Monia Dahmani directrice adjointe à l’école Voltaire (Ecole homologuée du Caire) a choisi l’Egypte comme port d’attache, mais est restée intimement liée à la Tunisie, son pays d’origine …
Femmes Maghrébines : Racontez-nous votre parcours ?
Monia Dahmani : J’ai suivi un parcours atypique entre Tunis- Paris et La Marsa avec une succession d’écoles publiques entre Tunis et Paris puis le Lycée Français de La Marsa (Caillou). Parallèlement dès 11 ans, j’ai commencé à aller au Caire pour voir ma tante et mes cousins J’ai eu un coup de foudre quasi mystique pour cette ville et décidé qu’elle serait mon point d’attache. J’y ai effectué plusieurs types de métiers dans des secteurs divers : Commerce de luxe, finance. A la naissance de mon premier enfant, on m’a proposé d’effectuer un remplacement en maternelle.
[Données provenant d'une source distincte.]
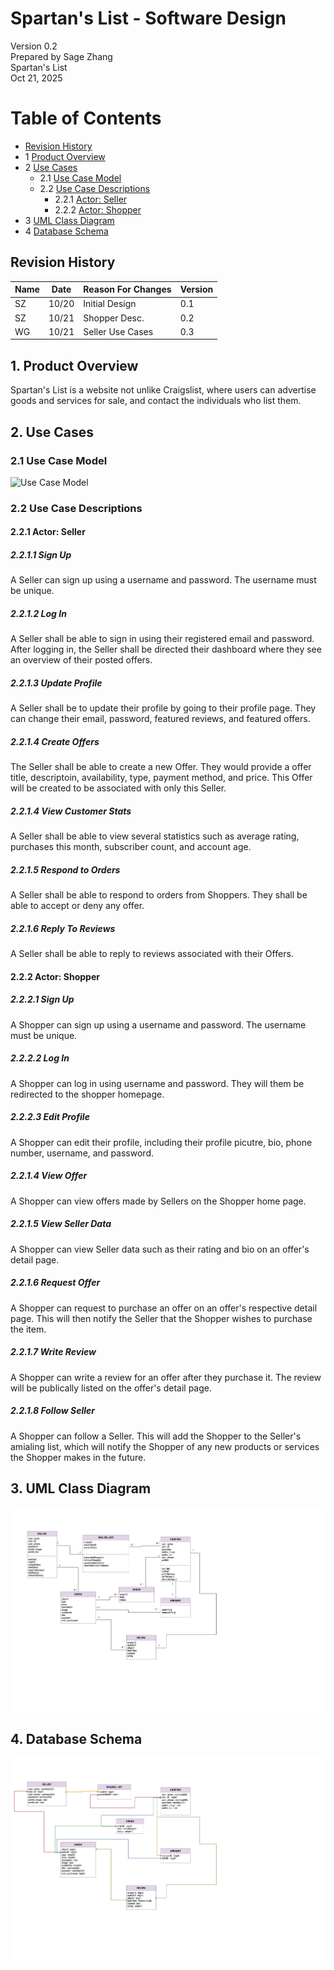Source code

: # Spartan's List - Software Design 

Version 0.2  
Prepared by Sage Zhang\
Spartan's List\
Oct 21, 2025

Table of Contents
=================
* [Revision History](#revision-history)
* 1 [Product Overview](#1-product-overview)
* 2 [Use Cases](#2-use-cases)
  * 2.1 [Use Case Model](#21-use-case-model)
  * 2.2 [Use Case Descriptions](#22-use-case-descriptions)
    * 2.2.1 [Actor: Seller](#221-actor-seller)
    * 2.2.2 [Actor: Shopper](#222-actor-shopper) 
* 3 [UML Class Diagram](#3-uml-class-diagram)
* 4 [Database Schema](#4-database-schema)

## Revision History
| Name | Date    | Reason For Changes  | Version   |
| ---- | ------- | ------------------- | --------- |
|  SZ  |10/20    | Initial Design      |    0.1    |
|  SZ  |10/21    | Shopper Desc.       |    0.2    |
|  WG  |10/21    |  Seller Use Cases   |    0.3   |

## 1. Product Overview
Spartan's List is a website not unlike Craigslist, where users can advertise goods and services for sale, and contact the individuals who list them.

## 2. Use Cases
### 2.1 Use Case Model
![Use Case Model](SpartansListUseCase.jpg)

### 2.2 Use Case Descriptions

#### 2.2.1 Actor: Seller
##### 2.2.1.1 Sign Up
A Seller can sign up using a username and password. The username must be unique.
##### 2.2.1.2 Log In
A Seller shall be able to sign in using their registered email and password. After logging in, the Seller shall be directed their dashboard where they see an overview of their posted offers.
##### 2.2.1.3 Update Profile
A Seller shall be to update their profile by going to their profile page. They can change their email, password, featured reviews, and featured offers.
##### 2.2.1.4 Create Offers
The Seller shall be able to create a new Offer. They would provide a offer title, descriptoin, availability, type, payment method, and price. This Offer will be created to be associated with only this Seller.
##### 2.2.1.4 View Customer Stats
A Seller shall be able to view several statistics such as average rating, purchases this month, subscriber count, and account age.
##### 2.2.1.5 Respond to Orders
A Seller shall be able to respond to orders from Shoppers. They shall be able to accept or deny any offer.
##### 2.2.1.6 Reply To Reviews
A Seller shall be able to reply to reviews associated with their Offers.



#### 2.2.2 Actor: Shopper
##### 2.2.2.1 Sign Up
A Shopper can sign up using a username and password. The username must be unique.
##### 2.2.2.2 Log In
A Shopper can log in using username and password. They will them be redirected to the shopper homepage. 
##### 2.2.2.3 Edit Profile
A Shopper can edit their profile, including their profile picutre, bio, phone number, username, and password.
##### 2.2.1.4 View Offer
A Shopper can view offers made by Sellers on the Shopper home page. 
##### 2.2.1.5 View Seller Data
A Shopper can view Seller data such as their rating and bio on an offer's detail page.
##### 2.2.1.6 Request Offer
A Shopper can request to purchase an offer on an offer's respective detail page. This will then notify the Seller that the Shopper wishes to purchase the item.
##### 2.2.1.7 Write Review
A Shopper can write a review for an offer after they purchase it. The review will be publically listed on the offer's detail page.
##### 2.2.1.8 Follow Seller
A Shopper can follow a Seller. This will add the Shopper to the Seller's amialing list, which will notify the Shopper of any new products or services the Shopper makes in the future. 

## 3. UML Class Diagram
![UML Class Diagram](SpartansListClassDiagram.png)

## 4. Database Schema
![UML Class Diagram](SpartansListSchema.png)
C’est au contact des élèves en difficultés que j’ai décidé de me spécialiser et suivi une formation locale faite en coopération avec l’IUFM de Paris. En 2007, j’ai participé à la fondation de l’école Voltaire, à cursus français, qui a rapidement été homologuée. J’ai été recrutée en tant qu’enseignante puis pris la direction de l’école. L’année suivante nous avons fait un appel à un directeur expérimenté. Je suis son adjointe depuis. L’école a commencé avec 3 classes et 50 élèves, nous sommes aujourd’hui à 36 classes et 800 élèves avec une très bonne réputation.
– Femmes Maghrébines : Comment êtes-vous arrivée au poste que vous occupez aujourd’hui ?
M.D : Le fait d’avoir été exposée aux différents types d’écoles : Publique en France, mission en Tunisie et privée en Egypte ont été un atout. La confiance de 2 grandes dames : Mme Mona Nazeef (fondatrice de l’école) et Mme Afaf Awad (Presidente des écoles du Smart Village : Voltaire et Kipling (Cambridge) ont également été déterminantes. Je considère les 800 élèves de l’école comme mes propres enfants, même ceux qui ne sont plus sous ma tutelle.
– Femmes Maghrébines : Avez-vous fait face à des obstacles durant votre ascension à ce poste et comment les avez-vous contournés ?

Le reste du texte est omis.